Re: 603 David Lean Directs Noël Coward

#31 Post by knives » Sat Oct 06, 2018 9:36 pm

matrixschmatrix wrote:
Sun Jul 15, 2012 12:52 pm
Watched Blithe Spirit last night, and it left sort of a bad taste in my mouth- the whole thing seemed sort of unpleasantly misogynistic, with both wives' whole existence revolving around nagging and irritating the Rex Harrison character. From the extras, it sounded as though in the stage version of the play the Harrison character was more of a slumping, middle aged dullard- which might have made the thing feel more balanced, and more of an all around farce- but casting the delightful Harrison makes the whole thing feel like a tract about how horrible wives are.
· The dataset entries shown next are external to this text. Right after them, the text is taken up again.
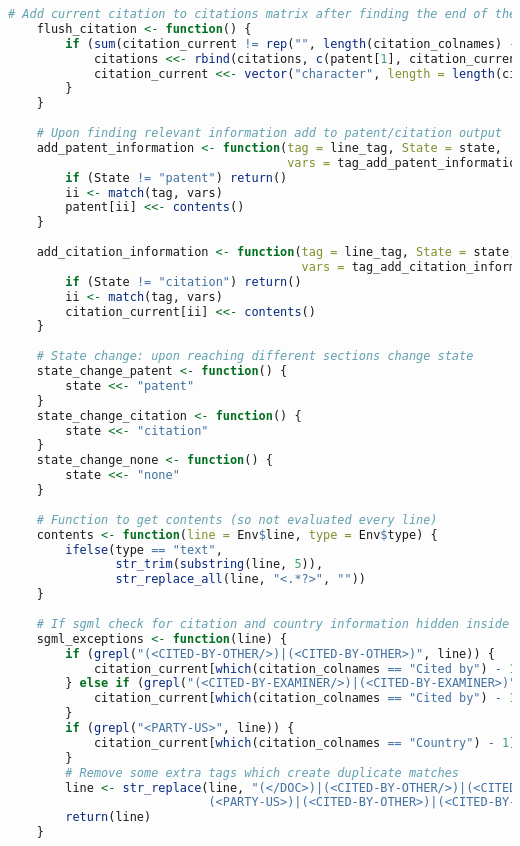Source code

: \begin{lstlisting}[language=R]
    # Add current citation to citations matrix after finding the end of the current citaiton
    flush_citation <- function() {
        if (sum(citation_current != rep("", length(citation_colnames) - 1)) > 0) {
            citations <<- rbind(citations, c(patent[1], citation_current))
            citation_current <<- vector("character", length = length(citation_colnames) - 1)
        }
    }
    
    # Upon finding relevant information add to patent/citation output
    add_patent_information <- function(tag = line_tag, State = state, 
                                       vars = tag_add_patent_information) {
        if (State != "patent") return()
        ii <- match(tag, vars)
        patent[ii] <<- contents()
    }
    
    add_citation_information <- function(tag = line_tag, State = state, 
                                         vars = tag_add_citation_information) {
        if (State != "citation") return()
        ii <- match(tag, vars)
        citation_current[ii] <<- contents()
    }
    
    # State change: upon reaching different sections change state 
    state_change_patent <- function() {
        state <<- "patent"
    }
    state_change_citation <- function() {
        state <<- "citation"
    }
    state_change_none <- function() {
        state <<- "none"
    }
    
    # Function to get contents (so not evaluated every line) 
    contents <- function(line = Env$line, type = Env$type) {
        ifelse(type == "text",
               str_trim(substring(line, 5)),
               str_replace_all(line, "<.*?>", ""))
    } 
    
    # If sgml check for citation and country information hidden inside the tag
    sgml_exceptions <- function(line) {
        if (grepl("(<CITED-BY-OTHER/>)|(<CITED-BY-OTHER>)", line)) {
            citation_current[which(citation_colnames == "Cited by") - 1] <<- "cited by other"    
        } else if (grepl("(<CITED-BY-EXAMINER/>)|(<CITED-BY-EXAMINER>)", line)){
            citation_current[which(citation_colnames == "Cited by") - 1] <<- "cited by examiner"    
        }
        if (grepl("<PARTY-US>", line)) {
            citation_current[which(citation_colnames == "Country") - 1] <<- "US"
        }
        # Remove some extra tags which create duplicate matches
        line <- str_replace(line, "(</DOC>)|(<CITED-BY-OTHER/>)|(<CITED-BY-EXAMINER/>)|
                            (<PARTY-US>)|(<CITED-BY-OTHER>)|(<CITED-BY-EXAMINER>)", "")
        return(line)
    }
    

\end{lstlisting}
There are some nice moments- the repartee is obviously witty, the whole seance sequence is fun, and the oddly Stephen Fry looking medium in general is a nice break from the bad domestic drama- and it's not painful to watch or anything, but it looks like a bad Lockhorns strip compared to the delicate handling of Brief Encounter, much less Lean's Dickens adaptations.
In contra I've found this the most engaging and best film in the set. Maybe it is because I've been reading the similarly misogynistic Forbidden Colors by Mishima, but I took this as a gay attack on the idea of heterosexuality and the idea of staying with one partner for life (would make a great double feature with the similarly themed Tie Me Up, Tie Me Down). My understanding of what the ending of the play is only makes that more clear. That also allows for the charm of Harrison to work in the film's favour though as already said in the thread there's an obnoxious edge to him that prevents him from being a rootable person (the character is also comically wishy-washy).